Open fititnt opened 2 years ago
Edited (but initial comment is below)
Truth to be told: in addition to lack of tooling to deal with linguistic content (in special terminology), not surprisingly most initial work was done in a hurry AND merging content from different submitters. The folder with Translation Memories (using TMX) was updated over months. Also the work from different providers had different approaches (both ways to document concepts and ways to encode which language the terms are), so this made it not fully compatible. So even any idea of having some file with all terminology would make sense only later.
Anyway, deal with such type of terminology exchange and translation memory exchange for such number of languages is already hardcore. The paper mentions that was a lot of work reviewing the translations themselves (and I think this is mostly from Translators Without Borders), but is clear that even in case of different companies (like Facebook and Google) which could also ask their users to help with translations could at least be aware on how to prepare the additional descriptions to not simple asks the bare term.
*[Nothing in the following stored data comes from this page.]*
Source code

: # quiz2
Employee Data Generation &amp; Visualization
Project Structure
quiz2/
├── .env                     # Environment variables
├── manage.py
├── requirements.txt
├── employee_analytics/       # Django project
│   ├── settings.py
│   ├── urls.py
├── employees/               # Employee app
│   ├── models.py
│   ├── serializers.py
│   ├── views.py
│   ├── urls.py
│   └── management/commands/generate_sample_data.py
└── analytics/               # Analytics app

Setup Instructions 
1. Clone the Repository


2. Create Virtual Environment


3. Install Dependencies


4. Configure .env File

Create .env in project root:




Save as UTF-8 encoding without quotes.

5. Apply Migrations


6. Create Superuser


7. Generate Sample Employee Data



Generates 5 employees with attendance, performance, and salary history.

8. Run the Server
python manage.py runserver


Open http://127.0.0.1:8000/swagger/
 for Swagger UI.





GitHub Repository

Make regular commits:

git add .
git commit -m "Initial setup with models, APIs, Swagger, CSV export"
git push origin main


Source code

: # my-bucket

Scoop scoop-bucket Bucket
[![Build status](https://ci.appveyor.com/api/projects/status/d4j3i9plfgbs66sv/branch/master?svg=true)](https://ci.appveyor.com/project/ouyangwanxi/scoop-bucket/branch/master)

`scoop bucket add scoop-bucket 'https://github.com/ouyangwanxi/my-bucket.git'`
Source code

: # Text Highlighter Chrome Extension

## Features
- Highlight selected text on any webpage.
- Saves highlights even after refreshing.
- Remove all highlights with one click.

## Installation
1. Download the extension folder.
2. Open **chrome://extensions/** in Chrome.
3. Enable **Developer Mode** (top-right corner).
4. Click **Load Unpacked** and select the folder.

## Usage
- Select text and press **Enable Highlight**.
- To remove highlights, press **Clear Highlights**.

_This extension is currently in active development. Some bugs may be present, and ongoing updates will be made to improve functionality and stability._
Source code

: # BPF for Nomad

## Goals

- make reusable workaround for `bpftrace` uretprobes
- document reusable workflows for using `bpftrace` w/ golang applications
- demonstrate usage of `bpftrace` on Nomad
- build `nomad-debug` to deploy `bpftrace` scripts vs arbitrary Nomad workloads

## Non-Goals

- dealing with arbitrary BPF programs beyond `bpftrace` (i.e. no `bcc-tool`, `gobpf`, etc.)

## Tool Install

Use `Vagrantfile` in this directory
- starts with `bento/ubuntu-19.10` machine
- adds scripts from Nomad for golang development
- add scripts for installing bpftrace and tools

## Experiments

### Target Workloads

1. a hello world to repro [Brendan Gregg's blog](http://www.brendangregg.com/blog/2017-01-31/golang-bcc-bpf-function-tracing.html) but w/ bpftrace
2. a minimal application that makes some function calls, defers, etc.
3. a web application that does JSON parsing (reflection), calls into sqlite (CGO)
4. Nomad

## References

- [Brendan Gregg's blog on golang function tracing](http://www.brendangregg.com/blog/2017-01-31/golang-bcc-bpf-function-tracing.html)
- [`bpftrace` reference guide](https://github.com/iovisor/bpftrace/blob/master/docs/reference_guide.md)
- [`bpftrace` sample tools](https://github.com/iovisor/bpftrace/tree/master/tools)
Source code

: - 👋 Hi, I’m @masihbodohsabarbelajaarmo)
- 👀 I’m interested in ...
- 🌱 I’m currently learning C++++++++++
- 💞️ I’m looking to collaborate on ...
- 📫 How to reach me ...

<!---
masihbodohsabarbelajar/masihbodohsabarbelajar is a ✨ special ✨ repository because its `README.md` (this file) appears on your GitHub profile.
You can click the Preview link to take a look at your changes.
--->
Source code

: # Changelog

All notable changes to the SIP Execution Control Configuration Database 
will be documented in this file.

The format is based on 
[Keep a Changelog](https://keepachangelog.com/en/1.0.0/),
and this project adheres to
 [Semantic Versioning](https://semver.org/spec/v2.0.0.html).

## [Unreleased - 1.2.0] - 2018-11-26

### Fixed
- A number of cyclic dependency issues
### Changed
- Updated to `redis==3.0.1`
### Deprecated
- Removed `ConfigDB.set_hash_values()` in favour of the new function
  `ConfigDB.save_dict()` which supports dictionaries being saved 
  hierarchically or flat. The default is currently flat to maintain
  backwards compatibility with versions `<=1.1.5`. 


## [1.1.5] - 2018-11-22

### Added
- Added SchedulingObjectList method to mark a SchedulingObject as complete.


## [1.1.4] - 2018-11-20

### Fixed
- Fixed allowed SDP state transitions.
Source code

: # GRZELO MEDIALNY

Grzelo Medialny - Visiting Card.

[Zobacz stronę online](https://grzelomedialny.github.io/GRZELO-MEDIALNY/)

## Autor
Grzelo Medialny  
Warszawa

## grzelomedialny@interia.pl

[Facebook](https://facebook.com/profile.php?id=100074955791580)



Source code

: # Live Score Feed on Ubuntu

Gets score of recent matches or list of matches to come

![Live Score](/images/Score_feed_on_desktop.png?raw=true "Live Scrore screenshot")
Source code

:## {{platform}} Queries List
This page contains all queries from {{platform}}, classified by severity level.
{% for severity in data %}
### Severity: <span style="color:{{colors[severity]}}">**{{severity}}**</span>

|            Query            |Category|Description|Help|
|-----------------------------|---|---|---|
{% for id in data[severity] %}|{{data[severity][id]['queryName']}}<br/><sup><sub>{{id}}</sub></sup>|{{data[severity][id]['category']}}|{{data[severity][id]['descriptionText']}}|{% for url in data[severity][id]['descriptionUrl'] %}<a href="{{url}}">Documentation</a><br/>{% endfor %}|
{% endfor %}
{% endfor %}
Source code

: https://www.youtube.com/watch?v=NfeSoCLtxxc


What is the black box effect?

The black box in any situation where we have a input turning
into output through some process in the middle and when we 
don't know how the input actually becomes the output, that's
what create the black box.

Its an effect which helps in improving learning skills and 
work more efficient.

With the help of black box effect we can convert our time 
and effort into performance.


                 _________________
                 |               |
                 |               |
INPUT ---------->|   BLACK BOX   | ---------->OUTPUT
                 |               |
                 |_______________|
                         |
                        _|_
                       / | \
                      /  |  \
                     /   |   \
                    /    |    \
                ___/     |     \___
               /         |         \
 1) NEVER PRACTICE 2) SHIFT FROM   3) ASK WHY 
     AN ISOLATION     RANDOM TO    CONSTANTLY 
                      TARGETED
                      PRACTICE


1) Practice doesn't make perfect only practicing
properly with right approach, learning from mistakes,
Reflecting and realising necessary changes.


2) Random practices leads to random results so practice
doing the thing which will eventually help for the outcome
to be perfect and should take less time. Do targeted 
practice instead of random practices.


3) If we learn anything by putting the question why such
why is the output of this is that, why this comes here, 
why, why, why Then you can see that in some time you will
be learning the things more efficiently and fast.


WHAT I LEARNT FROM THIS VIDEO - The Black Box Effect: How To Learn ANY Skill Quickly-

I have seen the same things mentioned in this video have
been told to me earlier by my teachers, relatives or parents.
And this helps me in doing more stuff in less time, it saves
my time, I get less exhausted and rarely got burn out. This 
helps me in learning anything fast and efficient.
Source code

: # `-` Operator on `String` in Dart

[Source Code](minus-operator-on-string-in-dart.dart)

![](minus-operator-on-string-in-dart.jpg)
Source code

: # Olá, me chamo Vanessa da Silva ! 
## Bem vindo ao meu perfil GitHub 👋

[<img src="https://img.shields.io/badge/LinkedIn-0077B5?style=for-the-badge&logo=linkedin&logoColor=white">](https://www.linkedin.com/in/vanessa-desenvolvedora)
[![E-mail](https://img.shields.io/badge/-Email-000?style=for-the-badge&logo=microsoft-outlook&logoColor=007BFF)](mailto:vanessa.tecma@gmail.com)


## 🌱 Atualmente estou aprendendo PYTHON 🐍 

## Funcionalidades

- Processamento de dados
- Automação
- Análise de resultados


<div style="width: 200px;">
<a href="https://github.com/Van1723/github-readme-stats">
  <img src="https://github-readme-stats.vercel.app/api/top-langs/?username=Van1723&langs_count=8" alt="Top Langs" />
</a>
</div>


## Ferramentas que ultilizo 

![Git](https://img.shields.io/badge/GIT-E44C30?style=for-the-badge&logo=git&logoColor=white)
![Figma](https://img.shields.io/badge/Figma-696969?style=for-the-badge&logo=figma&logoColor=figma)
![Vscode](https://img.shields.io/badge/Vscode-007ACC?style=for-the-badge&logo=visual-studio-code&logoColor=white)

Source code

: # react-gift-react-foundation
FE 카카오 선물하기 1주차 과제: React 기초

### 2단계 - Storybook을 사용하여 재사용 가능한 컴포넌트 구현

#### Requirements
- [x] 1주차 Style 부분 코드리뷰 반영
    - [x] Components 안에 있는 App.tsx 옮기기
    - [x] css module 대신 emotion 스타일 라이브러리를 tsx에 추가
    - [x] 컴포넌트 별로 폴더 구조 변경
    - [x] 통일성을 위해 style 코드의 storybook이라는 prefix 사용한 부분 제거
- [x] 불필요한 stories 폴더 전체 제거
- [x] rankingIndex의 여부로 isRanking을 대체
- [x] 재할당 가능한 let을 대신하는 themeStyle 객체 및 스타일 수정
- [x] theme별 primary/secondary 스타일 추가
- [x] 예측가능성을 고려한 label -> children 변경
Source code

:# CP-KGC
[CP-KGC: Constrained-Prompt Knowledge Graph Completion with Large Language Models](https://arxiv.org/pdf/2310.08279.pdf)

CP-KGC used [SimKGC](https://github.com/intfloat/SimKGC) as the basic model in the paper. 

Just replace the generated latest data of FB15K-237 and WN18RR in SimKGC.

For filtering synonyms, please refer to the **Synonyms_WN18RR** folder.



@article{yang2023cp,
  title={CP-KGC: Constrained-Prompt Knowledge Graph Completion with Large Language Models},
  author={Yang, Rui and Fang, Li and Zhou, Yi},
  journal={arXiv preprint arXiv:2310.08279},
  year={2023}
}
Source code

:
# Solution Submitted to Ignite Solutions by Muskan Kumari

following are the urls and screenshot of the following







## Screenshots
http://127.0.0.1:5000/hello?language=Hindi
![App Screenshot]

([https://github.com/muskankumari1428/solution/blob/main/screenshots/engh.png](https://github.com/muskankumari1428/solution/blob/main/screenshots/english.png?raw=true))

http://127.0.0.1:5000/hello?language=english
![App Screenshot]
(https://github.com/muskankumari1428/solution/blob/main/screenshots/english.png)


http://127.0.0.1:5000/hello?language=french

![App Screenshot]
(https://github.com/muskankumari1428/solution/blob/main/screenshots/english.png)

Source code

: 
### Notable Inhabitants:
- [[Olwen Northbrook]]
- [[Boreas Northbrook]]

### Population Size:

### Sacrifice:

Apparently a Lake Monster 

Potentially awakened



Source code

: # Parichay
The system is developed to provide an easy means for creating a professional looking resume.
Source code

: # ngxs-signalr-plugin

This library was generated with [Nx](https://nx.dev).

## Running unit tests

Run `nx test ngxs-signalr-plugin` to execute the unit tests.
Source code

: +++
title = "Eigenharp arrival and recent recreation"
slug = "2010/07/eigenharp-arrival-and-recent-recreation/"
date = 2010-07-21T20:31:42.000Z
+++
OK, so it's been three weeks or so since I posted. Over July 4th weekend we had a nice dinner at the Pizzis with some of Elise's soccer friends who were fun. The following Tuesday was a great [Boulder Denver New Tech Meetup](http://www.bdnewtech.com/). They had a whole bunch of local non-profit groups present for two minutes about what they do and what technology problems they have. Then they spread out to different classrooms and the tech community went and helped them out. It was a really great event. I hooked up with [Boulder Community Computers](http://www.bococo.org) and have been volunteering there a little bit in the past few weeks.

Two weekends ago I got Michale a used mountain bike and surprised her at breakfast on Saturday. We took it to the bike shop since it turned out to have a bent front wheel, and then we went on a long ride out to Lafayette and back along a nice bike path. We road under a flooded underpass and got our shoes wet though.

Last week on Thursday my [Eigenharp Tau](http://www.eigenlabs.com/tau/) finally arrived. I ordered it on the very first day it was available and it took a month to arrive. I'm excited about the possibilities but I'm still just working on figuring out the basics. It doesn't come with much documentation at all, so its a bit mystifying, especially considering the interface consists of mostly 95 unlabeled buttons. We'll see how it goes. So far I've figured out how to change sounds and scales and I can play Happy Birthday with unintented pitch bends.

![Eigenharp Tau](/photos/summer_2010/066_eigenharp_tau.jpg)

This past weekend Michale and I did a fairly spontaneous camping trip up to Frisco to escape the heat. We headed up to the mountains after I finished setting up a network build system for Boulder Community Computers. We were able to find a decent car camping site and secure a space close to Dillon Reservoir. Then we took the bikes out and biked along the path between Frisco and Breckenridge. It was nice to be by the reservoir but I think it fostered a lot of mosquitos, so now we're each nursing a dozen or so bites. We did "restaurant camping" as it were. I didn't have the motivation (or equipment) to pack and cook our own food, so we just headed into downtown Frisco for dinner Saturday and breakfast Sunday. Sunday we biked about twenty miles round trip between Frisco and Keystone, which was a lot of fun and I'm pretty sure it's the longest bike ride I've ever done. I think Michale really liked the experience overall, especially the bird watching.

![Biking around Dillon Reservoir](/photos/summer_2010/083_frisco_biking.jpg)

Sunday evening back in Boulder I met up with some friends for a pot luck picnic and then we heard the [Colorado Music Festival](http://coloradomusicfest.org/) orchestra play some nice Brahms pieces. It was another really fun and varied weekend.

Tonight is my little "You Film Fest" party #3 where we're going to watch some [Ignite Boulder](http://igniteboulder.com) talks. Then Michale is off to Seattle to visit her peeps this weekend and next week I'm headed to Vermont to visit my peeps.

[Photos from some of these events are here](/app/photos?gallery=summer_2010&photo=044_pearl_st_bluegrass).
I'm saying this because if any future initiative with companies try to do crowdsourcing content, they would need some minimum standards so when they exchange with others it would be less complex.
Same reasoning as previous updated commend. I will keep the old comments done yesterday here.
I still think this sound a bit of non-intentional helicopter research, but to improve the quality of data collected and shared, since was done by actually different strategies, would need more planning ahead of time in special for companies where translation/terminology is not even related to their main goal.
Quick proof of concept (merging only 4 languages in 3 different files) here : hxl proxy link. This link may stop working if test files are changed (which is likely).
As long as the working languages are well defined, the hxltmdexml
can convert easily from the TMX to CSV. With HXL proxy humans can merge datasets one by one. But since every column is different (have information about the language, different from the TICO-19 terminology, where the language is a column, so merging all data is just append the CSVs aware that there is heading in each one)
While not crucial to implement the V1 of hxltm-action, this issue will be used to reference strategy used to convert this real dataset as test case for conversion. The end result both could be useful and also help to understand what additional tooling could be relevant.